O Exército Brasileiro, responsável pela logística, autorização e fiscalização do uso de explosivos no país, solicitou o adiamento da implosão do Torre Palace Hotel, inicialmente prevista para 21 de dezembro. A nova data foi marcada para 25 de janeiro de 2026, com o objetivo de organizar melhor a logística envolvida na operação. No Brasil, explosivos, detonadores e acessórios são classificados como Produtos Controlados pelo Exército, com regulamentação que abrange questões de segurança pública, ordem interna e defesa nacional. Além de autorizar o material, o Exército atua de forma integrada com outros órgãos para isolar o perímetro, prevenir acidentes e garantir que a implosão ocorra sem riscos à população ou interferências externas.
Fechado desde 2013, o Torre Palace Hotel, localizado no Setor Hoteleiro Norte de Brasília, foi adquirido por um grupo do ramo hoteleiro que planeja erguer um novo empreendimento no local. O edifício, idealizado pelo empresário libanês Jibran El-Hadj, possui 14 andares, 140 apartamentos e vista privilegiada para o Eixo Monumental, tendo hospedado autoridades, diplomatas e empresários por décadas. Após a morte do fundador, o prédio entrou em decadência, encerrou atividades e sofreu invasões e depredações, tornando-se um ponto de insegurança e deterioração urbana. A implosão será executada pela empresa RVS Construções e Demolições.

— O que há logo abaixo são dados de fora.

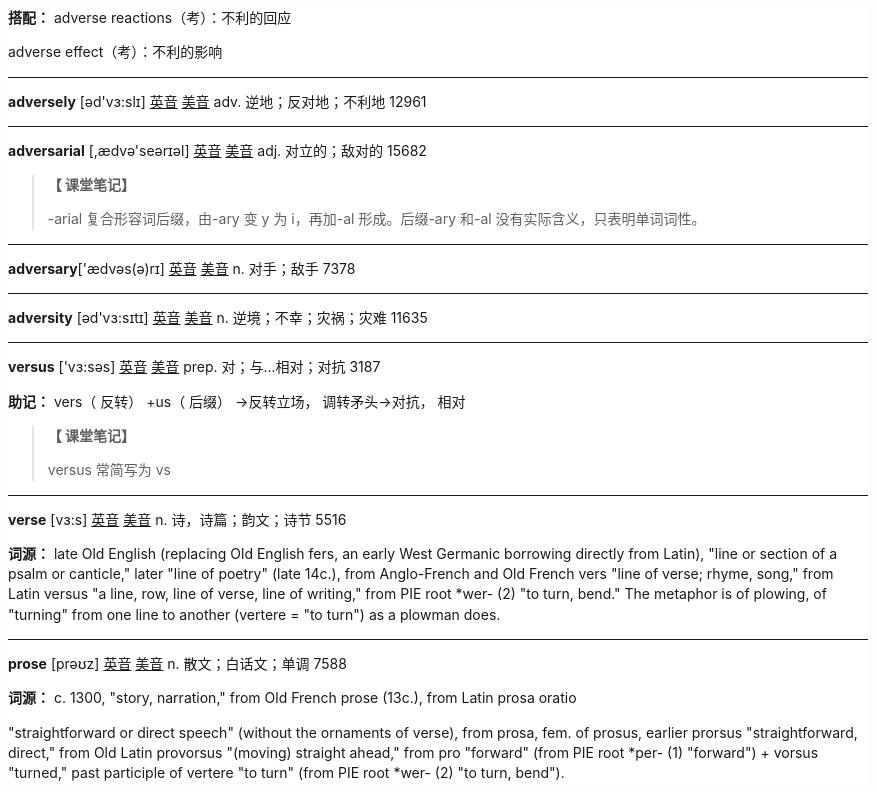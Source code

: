 **搭配：** adverse reactions（考）：不利的回应

&#x9;		adverse effect（考）：不利的影响

***

**adversely** \[əd'vɜ\:slɪ] [英音](https://dict.youdao.com/dictvoice?audio=adversely\&type=1)  [美音](https://dict.youdao.com/dictvoice?audio=adversely\&type=2)  adv. 逆地；反对地；不利地 12961

***

**adversarial** \[,ædvə'seərɪəl] [英音](https://dict.youdao.com/dictvoice?audio=adversarial\&type=1)  [美音](https://dict.youdao.com/dictvoice?audio=adversarial\&type=2)  adj. 对立的；敌对的 15682

> **【 课堂笔记】**
>
> \-arial 复合形容词后缀，由-ary 变 y 为 i，再加-al 形成。后缀-ary 和-al 没有实际含义，只表明单词词性。

***

**adversary**\['ædvəs(ə)rɪ] [英音](https://dict.youdao.com/dictvoice?audio=\&type=1)  [美音](https://dict.youdao.com/dictvoice?audio=\&type=2)  n. 对手；敌手 7378

***

**adversity** \[əd'vɜ\:sɪtɪ] [英音](https://dict.youdao.com/dictvoice?audio=adversity\&type=1)  [美音](https://dict.youdao.com/dictvoice?audio=adversity\&type=2)  n. 逆境；不幸；灾祸；灾难 11635

***

**versus** \['vɜ\:səs] [英音](https://dict.youdao.com/dictvoice?audio=versus\&type=1)  [美音](https://dict.youdao.com/dictvoice?audio=versus\&type=2)  prep. 对；与...相对；对抗 3187

**助记：** vers（ 反转） +us（ 后缀） →反转立场， 调转矛头→对抗， 相对

> **【 课堂笔记】**
>
> versus 常简写为 vs

***

**verse** \[vɜ\:s] [英音](https://dict.youdao.com/dictvoice?audio=verse\&type=1)  [美音](https://dict.youdao.com/dictvoice?audio=verse\&type=2)  n. 诗，诗篇；韵文；诗节 5516

**词源：** late Old English (replacing Old English fers, an early West Germanic borrowing directly from Latin), "line or section of a psalm or canticle," later "line of poetry" (late 14c.), from Anglo-French and Old French vers "line of verse; rhyme, song," from Latin versus "a line, row, line of verse, line of writing," from PIE root \*wer- (2) "to turn, bend." The metaphor is of plowing, of "turning" from one line to another (vertere = "to turn") as a plowman does.

***

**prose** \[prəʊz] [英音](https://dict.youdao.com/dictvoice?audio=prose\&type=1)  [美音](https://dict.youdao.com/dictvoice?audio=prose\&type=2)  n. 散文；白话文；单调 7588

**词源：** c. 1300, "story, narration," from Old French prose (13c.), from Latin prosa oratio

"straightforward or direct speech" (without the ornaments of verse), from prosa, fem. of  prosus, earlier prorsus "straightforward, direct," from Old Latin provorsus "(moving) straight ahead," from pro "forward" (from PIE root \*per- (1) "forward") + vorsus "turned," past participle of vertere "to turn" (from PIE root \*wer- (2) "to turn, bend").
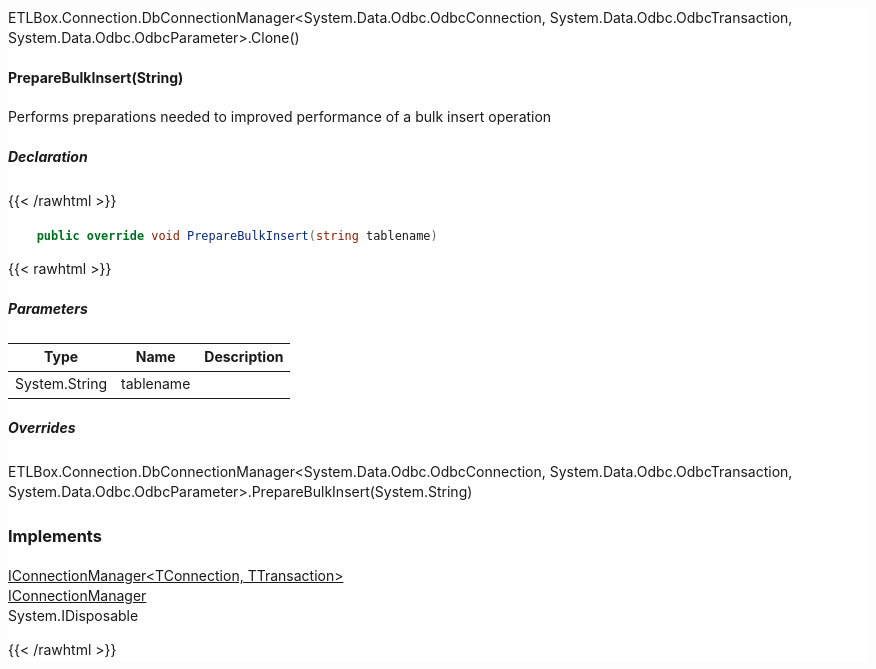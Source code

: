   <div><span class="xref">ETLBox.Connection.DbConnectionManager&lt;System.Data.Odbc.OdbcConnection, System.Data.Odbc.OdbcTransaction, System.Data.Odbc.OdbcParameter&gt;.Clone()</span></div>
  <a id="ETLBox_Connection_OdbcConnectionManager_PrepareBulkInsert_" data-uid="ETLBox.Connection.OdbcConnectionManager.PrepareBulkInsert*"></a>
  <h4 id="ETLBox_Connection_OdbcConnectionManager_PrepareBulkInsert_System_String_" data-uid="ETLBox.Connection.OdbcConnectionManager.PrepareBulkInsert(System.String)">PrepareBulkInsert(String)</h4>
  <div class="markdown level1 summary"><p>Performs preparations needed to improved
performance of a bulk insert operation</p>
</div>
  <div class="markdown level1 conceptual"></div>
  <h5 class="decalaration">Declaration</h5>
{{< /rawhtml >}}

```C#
    public override void PrepareBulkInsert(string tablename)
```

{{< rawhtml >}}
  <h5 class="parameters">Parameters</h5>
  <table class="table table-bordered table-striped table-condensed">
    <thead>
      <tr>
        <th>Type</th>
        <th>Name</th>
        <th>Description</th>
      </tr>
    </thead>
    <tbody>
      <tr>
        <td><span class="xref">System.String</span></td>
        <td><span class="parametername">tablename</span></td>
        <td></td>
      </tr>
    </tbody>
  </table>
  <h5 class="overrides">Overrides</h5>
  <div><span class="xref">ETLBox.Connection.DbConnectionManager&lt;System.Data.Odbc.OdbcConnection, System.Data.Odbc.OdbcTransaction, System.Data.Odbc.OdbcParameter&gt;.PrepareBulkInsert(System.String)</span></div>
  <h3 id="implements">Implements</h3>
  <div>
      <a class="xref" href="/api/etlbox.connection/iconnectionmanager-2">IConnectionManager&lt;TConnection, TTransaction&gt;</a>
  </div>
  <div>
      <a class="xref" href="/api/etlbox.connection/iconnectionmanager">IConnectionManager</a>
  </div>
  <div>
      <span class="xref">System.IDisposable</span>
  </div>

{{< /rawhtml >}}
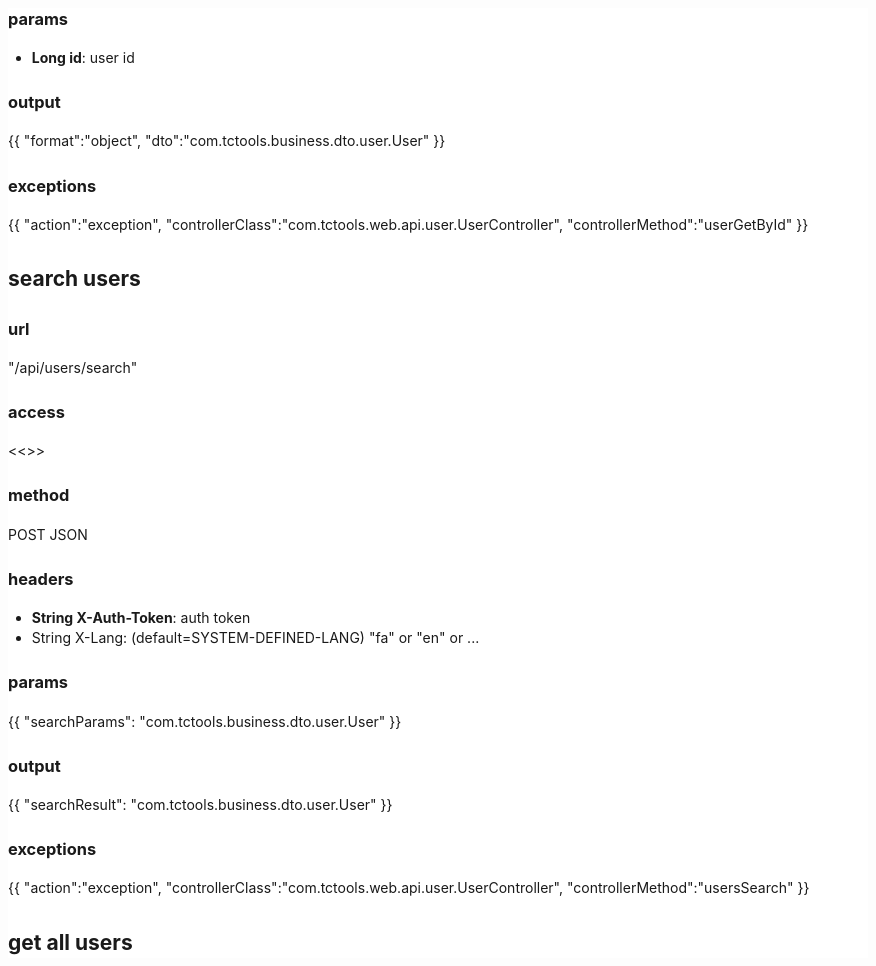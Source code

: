 ### params ###
* **Long id**: user id
### output ###
{{
"format":"object",
"dto":"com.tctools.business.dto.user.User"
}}
### exceptions ###
{{
"action":"exception",
"controllerClass":"com.tctools.web.api.user.UserController",
"controllerMethod":"userGetById"
}}



## search users ##
### url ###
"/api/users/search"
### access ###
<<<access>>>
### method ###
POST JSON
### headers ###
* **String X-Auth-Token**: auth token
* String X-Lang: (default=SYSTEM-DEFINED-LANG) "fa" or "en" or ...
### params ###
{{
"searchParams": "com.tctools.business.dto.user.User"
}}
### output ###
{{
"searchResult": "com.tctools.business.dto.user.User"
}}
### exceptions ###
{{
"action":"exception",
"controllerClass":"com.tctools.web.api.user.UserController",
"controllerMethod":"usersSearch"
}}



## get all users ##
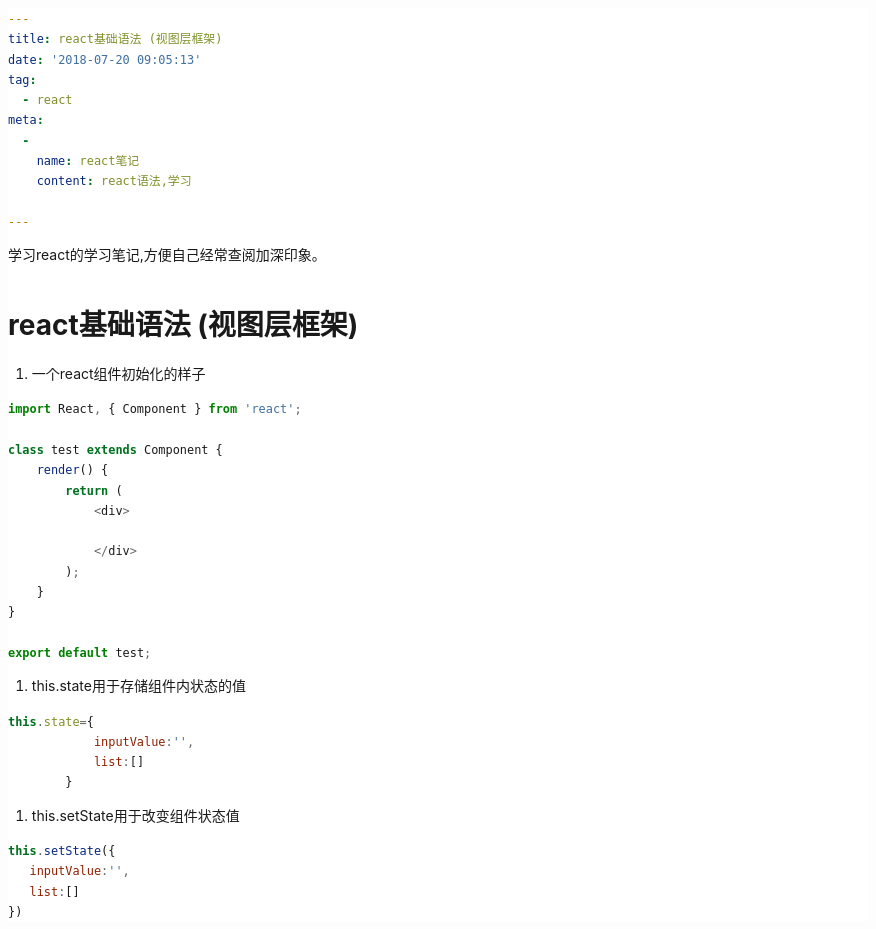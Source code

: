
 ```yaml
---
title: react基础语法 (视图层框架)
date: '2018-07-20 09:05:13'
tag: 
  - react
meta:
  -
    name: react笔记
    content: react语法,学习

---
```


学习react的学习笔记,方便自己经常查阅加深印象。


# react基础语法 (视图层框架)

1. 一个react组件初始化的样子

```javascript
import React, { Component } from 'react';

class test extends Component {
    render() {
        return (
            <div>
                
            </div>
        );
    }
}

export default test;
```

1. this.state用于存储组件内状态的值

```javascript
this.state={
            inputValue:'',
            list:[]
        }
```

1. this.setState用于改变组件状态值

```javascript
this.setState({
   inputValue:'', 
   list:[]
})
```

De acordo com dados técnicos, foram realizados 938 furos estruturais com o uso de 165,56 quilos de explosivos do tipo Ibegel SSP, instalados nos pavimentos térreo, 1º, 2º, 3º e 7º, totalizando 600,78 metros perfurados nos pilares. O colapso foi projetado para ocorrer com leve inclinação para o Leste, reduzindo a dispersão de resíduos em direção ao Eixo Monumental. A operação contará com apoio da Defesa Civil, Polícia, Detran e Corpo de Bombeiros, incluindo evacuação preventiva dos hotéis próximos no dia da implosão.